The pop artisan within the received formulas - gangster movie, radio-ready A-side, space opera - and then incorporates in the style, manner and mood of the work bits and pieces derived from all the aesthetic movements he or she has ever fallen in love with in other movies or songs or novels, whether hackwork or genius (without regard for and sometimes without consciousness of any difference between the two): the bridge in a song by the Moonglows, a James Wong camera angle, a Sabatini cannonade, a Stan Getz solo, the climax of The Demolished Man, a locomotive design by Raymond Loewy, a Shecky Greene routine. When it works, what you get is not a collection of references, quotes, allusions, and cribs but a whole, seamless thing, both familiar and new: a record of the consciousness that was busy falling in love with those moments in the first place. It's that filtering consciousness, coupled with the physical ability (or whatever it is) to flat-out play or sing or write or draw, that transforms the fragments and jetsam and familiar pieces into something fresh and unheard of. If that sounds a lot like what flaming genius gods are supposed to be up to, there here's a distinction: the pop artisan is always hoping that, in the end, the thing is going to fucking kill. He is haunted by the vision of pop perfection: heartbreaking beauty that moves units. The closest that Howard Chaykin has yet come to fulfilling that vision - though he has approached it many times - is probably still American Flagg!"
That gets so much right for me.

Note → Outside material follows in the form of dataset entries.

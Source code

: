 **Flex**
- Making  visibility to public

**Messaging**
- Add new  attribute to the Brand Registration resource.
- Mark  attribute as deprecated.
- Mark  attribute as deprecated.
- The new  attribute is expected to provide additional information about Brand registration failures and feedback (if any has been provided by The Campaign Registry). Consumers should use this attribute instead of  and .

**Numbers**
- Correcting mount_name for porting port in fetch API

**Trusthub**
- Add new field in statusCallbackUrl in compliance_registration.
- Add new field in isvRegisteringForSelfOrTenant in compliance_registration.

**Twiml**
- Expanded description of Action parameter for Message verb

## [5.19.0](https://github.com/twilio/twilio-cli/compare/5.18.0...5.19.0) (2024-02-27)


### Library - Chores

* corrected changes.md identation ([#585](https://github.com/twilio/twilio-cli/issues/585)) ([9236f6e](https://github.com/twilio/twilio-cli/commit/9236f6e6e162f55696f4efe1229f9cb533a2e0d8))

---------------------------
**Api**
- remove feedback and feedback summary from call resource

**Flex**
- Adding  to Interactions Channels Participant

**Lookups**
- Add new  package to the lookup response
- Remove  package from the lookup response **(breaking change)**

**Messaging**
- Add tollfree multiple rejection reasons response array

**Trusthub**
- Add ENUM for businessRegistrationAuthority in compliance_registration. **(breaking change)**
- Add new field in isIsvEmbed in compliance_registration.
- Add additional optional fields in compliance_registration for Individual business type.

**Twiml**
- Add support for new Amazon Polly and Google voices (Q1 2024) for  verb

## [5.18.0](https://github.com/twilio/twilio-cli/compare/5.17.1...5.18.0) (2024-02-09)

So much of what I love most is balanced in that lagrange point between art and commerce, not plumping for one or the other but excelling at both. The best people I've ever worked with have never worried about the art or commerce thing, they're doing both: "heartbreaking beauty that moves units".
And good use of a list as well. Lists are like poems with all the form squeezed out, you're just left with the meaning and the metaphor. Plus, I like the idea of The Killer Hook as a thing beyond music - like Rudy Rucker's Power Chords.